Frederick’s original study at the Massachusetts Institute of Technology gave the IQ test to 3,428 people who were mostly students at MIT, Princeton, and Harvard at the time.
That experiment, published in the Journal of Economic Perspectives, revealed only 17 percent could get all three questions right, meaning these individuals excelled at cognitive reflection and reasoning, key measures of intelligence that tests like the SATs also gauge.
One TikTok video discussing these questions, originally created in 2005, recently received more than 14million views
Question 2: If it takes five machines five minutes to make five widgets, how long would it take 100 machines to make 100 widgets?
For the question asking how long it would take 100 machines to build 100 widgets, the vast majority incorrectly think the answer is 100 minutes.
The correct answer is just five minutes. That’s because each machine makes one widget in five minutes, so 100 machines working together would make 100 widgets in the same amount of time.
Since the first part of the question explains that five machines build five widgets in five minutes, the test taker can disregard any information about the number of machines since the time remains constant.
Question 3: In a lake, there is a patch of lily pads. Every day, the patch doubles in size. If it takes 48 days for the patch to cover the entire lake, how long would it take for the patch to cover half of the lake?
When test takers reach the final question, asking how long it would take the lily pads to cover half the lake, the common answer given is 24 days, but that would be way off.
The correct answer is 47 days. Since the lily pads double in size every day, and the lake is completely covered after 48 days, that means the lake would double from 50 percent coverage to 100 percent coverage just one day later.
For those who got the answer wrong, researchers have explained that halving the time might seem logical, but it doesn’t account for exponential growth.

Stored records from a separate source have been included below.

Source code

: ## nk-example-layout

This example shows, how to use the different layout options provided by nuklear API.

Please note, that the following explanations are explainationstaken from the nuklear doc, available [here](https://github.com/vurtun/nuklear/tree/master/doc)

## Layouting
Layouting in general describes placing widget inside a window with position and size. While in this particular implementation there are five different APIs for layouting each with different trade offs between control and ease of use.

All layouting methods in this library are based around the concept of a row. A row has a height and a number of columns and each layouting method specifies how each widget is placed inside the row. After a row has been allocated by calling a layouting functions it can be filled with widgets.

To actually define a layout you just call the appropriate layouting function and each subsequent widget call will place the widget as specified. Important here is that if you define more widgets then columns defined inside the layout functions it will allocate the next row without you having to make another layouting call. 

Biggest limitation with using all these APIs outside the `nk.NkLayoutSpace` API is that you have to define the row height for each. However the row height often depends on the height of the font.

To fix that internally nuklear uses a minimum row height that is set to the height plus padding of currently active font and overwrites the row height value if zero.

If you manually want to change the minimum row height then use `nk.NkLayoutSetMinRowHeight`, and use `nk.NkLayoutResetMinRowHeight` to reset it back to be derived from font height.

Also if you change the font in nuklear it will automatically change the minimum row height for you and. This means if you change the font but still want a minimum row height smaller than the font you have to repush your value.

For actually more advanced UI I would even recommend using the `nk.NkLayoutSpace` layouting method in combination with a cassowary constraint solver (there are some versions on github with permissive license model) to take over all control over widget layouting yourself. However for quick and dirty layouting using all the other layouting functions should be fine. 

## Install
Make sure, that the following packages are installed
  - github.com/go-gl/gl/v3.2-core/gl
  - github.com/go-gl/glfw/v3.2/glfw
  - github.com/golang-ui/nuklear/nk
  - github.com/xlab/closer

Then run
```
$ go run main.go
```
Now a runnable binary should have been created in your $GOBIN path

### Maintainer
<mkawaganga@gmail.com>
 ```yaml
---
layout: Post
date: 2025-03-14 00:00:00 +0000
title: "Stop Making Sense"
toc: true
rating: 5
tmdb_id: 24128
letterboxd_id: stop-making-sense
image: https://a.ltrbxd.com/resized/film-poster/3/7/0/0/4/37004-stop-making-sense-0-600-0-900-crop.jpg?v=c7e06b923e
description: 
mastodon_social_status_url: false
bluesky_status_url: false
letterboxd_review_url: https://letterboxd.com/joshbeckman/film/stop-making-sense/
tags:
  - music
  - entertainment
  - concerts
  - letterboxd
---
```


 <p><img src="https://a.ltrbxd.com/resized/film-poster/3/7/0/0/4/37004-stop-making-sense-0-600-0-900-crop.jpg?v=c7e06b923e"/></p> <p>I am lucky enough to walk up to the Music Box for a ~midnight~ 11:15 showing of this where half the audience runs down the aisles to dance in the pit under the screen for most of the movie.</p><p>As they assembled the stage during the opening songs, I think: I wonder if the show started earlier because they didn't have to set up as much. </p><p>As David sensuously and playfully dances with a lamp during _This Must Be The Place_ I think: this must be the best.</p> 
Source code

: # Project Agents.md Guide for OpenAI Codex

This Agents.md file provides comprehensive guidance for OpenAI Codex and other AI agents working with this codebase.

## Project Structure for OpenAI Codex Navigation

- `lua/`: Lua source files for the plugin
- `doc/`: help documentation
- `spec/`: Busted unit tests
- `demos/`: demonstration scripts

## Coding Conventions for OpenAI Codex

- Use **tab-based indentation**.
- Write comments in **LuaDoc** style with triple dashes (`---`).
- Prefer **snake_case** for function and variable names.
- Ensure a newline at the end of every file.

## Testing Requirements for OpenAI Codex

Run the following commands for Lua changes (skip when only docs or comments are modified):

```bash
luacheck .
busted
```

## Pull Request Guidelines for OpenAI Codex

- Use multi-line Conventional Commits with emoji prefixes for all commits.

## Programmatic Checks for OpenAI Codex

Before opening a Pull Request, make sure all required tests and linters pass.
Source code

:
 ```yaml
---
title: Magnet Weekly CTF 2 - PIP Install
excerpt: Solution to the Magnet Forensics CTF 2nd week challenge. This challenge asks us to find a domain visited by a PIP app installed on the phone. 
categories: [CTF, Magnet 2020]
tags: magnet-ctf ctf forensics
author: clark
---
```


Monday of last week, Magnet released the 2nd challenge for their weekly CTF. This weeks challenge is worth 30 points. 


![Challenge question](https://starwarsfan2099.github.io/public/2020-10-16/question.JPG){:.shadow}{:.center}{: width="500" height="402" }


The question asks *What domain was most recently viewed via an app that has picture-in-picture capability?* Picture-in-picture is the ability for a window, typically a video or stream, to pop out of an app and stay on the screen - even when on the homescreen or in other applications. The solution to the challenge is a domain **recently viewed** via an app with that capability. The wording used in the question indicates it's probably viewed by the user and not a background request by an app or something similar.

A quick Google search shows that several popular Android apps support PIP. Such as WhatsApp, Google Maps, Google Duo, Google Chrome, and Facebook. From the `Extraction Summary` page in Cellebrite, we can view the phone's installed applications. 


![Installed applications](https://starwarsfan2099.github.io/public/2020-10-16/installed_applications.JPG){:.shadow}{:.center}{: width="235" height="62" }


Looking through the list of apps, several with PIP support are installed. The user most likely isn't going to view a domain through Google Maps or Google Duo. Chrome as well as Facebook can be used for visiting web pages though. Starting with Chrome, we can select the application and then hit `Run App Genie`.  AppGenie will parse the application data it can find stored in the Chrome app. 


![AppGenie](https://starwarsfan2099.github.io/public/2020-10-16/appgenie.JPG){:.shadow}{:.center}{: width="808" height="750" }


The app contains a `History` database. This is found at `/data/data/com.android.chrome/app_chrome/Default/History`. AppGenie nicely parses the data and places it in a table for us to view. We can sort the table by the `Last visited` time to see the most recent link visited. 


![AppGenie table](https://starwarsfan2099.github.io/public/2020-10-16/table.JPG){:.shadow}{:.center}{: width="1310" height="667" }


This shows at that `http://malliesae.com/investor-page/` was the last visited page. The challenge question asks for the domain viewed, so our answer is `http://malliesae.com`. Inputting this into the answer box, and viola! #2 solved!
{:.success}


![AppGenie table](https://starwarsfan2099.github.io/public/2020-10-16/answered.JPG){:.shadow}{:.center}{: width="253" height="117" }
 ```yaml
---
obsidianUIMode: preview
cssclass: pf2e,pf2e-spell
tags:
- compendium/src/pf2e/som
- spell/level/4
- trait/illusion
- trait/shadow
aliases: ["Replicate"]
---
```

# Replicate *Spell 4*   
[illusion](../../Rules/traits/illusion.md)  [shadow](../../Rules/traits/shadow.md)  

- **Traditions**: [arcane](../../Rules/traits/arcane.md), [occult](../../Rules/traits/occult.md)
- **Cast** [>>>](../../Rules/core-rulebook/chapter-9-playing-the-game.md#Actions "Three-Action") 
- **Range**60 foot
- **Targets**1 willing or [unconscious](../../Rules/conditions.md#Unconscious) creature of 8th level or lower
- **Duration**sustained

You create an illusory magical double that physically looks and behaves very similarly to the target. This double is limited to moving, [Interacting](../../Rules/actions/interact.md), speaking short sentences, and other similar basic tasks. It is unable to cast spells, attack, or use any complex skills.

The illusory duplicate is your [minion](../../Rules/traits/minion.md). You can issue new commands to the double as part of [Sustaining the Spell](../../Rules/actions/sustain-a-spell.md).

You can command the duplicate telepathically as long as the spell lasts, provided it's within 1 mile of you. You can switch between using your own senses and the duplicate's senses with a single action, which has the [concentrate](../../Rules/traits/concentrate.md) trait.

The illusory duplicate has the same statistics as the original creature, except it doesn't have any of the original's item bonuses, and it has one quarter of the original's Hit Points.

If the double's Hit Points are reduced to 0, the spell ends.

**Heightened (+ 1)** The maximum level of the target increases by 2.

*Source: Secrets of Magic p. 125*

The CRT acts in a similar way to the SATs, testing the participant’s ability to avoid common mistakes in thinking and decision-making (Stock Image)
A 2011 study by researchers in the US and Canada found the CRT stumped even more people than in Frederick’s original experiment.
The study in Memory & Cognition, which tested 346 college freshmen, found that only 6.6 percent were able to get all three questions right.
However, Professor Mohammad Noori claimed in the journal Judgment and Decision Making in 2016 that 41.3 percent of 395 Iranian university students correctly answered all three questions.
While the results may vary depending on who’s being tested, the debate on social media continues to rage on, with many still convinced they have the right answers.
‘Lmao everyone thinks it’s 5 minutes,’ one person posted about the second question on a viral TikTok.
‘It is tho,’ someone quickly replied.
‘The bat costs 1.50, the ball costs .50. You get them both for 1.10,’ another social media user posted on a thread viewed over 5.5million times.
‘The math ain’t mathing,’ another user said mockingly.